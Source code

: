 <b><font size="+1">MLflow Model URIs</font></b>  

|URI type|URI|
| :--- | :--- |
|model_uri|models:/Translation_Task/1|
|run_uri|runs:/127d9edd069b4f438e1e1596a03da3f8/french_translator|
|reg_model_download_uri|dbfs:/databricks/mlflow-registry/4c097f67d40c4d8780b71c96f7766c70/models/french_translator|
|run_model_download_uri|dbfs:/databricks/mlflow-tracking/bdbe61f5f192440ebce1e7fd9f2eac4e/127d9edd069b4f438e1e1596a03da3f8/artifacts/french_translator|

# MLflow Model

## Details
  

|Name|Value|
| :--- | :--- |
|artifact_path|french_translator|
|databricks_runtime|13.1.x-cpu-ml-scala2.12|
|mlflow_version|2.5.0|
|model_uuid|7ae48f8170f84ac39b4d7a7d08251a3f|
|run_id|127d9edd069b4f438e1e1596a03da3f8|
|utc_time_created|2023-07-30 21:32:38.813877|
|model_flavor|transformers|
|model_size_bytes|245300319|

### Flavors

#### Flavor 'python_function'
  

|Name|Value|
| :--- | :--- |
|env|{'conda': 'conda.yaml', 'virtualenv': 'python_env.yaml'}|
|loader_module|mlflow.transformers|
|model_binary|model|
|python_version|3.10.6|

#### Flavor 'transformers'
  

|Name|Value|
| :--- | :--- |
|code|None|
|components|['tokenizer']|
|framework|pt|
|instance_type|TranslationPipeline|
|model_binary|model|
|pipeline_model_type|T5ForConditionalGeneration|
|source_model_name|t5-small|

WHAT YOU HAVE TO DO: Reproduce the listing above character for character.

RESULT BELOW:
Source code

: <b><font size="+1">MLflow Model URIs</font></b>  

|URI type|URI|
| :--- | :--- |
|model_uri|models:/Translation_Task/1|
|run_uri|runs:/127d9edd069b4f438e1e1596a03da3f8/french_translator|
|reg_model_download_uri|dbfs:/databricks/mlflow-registry/4c097f67d40c4d8780b71c96f7766c70/models/french_translator|
|run_model_download_uri|dbfs:/databricks/mlflow-tracking/bdbe61f5f192440ebce1e7fd9f2eac4e/127d9edd069b4f438e1e1596a03da3f8/artifacts/french_translator|

# MLflow Model

## Details
  

|Name|Value|
| :--- | :--- |
|artifact_path|french_translator|
|databricks_runtime|13.1.x-cpu-ml-scala2.12|
|mlflow_version|2.5.0|
|model_uuid|7ae48f8170f84ac39b4d7a7d08251a3f|
|run_id|127d9edd069b4f438e1e1596a03da3f8|
|utc_time_created|2023-07-30 21:32:38.813877|
|model_flavor|transformers|
|model_size_bytes|245300319|

### Flavors

#### Flavor 'python_function'
  

|Name|Value|
| :--- | :--- |
|env|{'conda': 'conda.yaml', 'virtualenv': 'python_env.yaml'}|
|loader_module|mlflow.transformers|
|model_binary|model|
|python_version|3.10.6|

#### Flavor 'transformers'
  

|Name|Value|
| :--- | :--- |
|code|None|
|components|['tokenizer']|
|framework|pt|
|instance_type|TranslationPipeline|
|model_binary|model|
|pipeline_model_type|T5ForConditionalGeneration|
|source_model_name|t5-small|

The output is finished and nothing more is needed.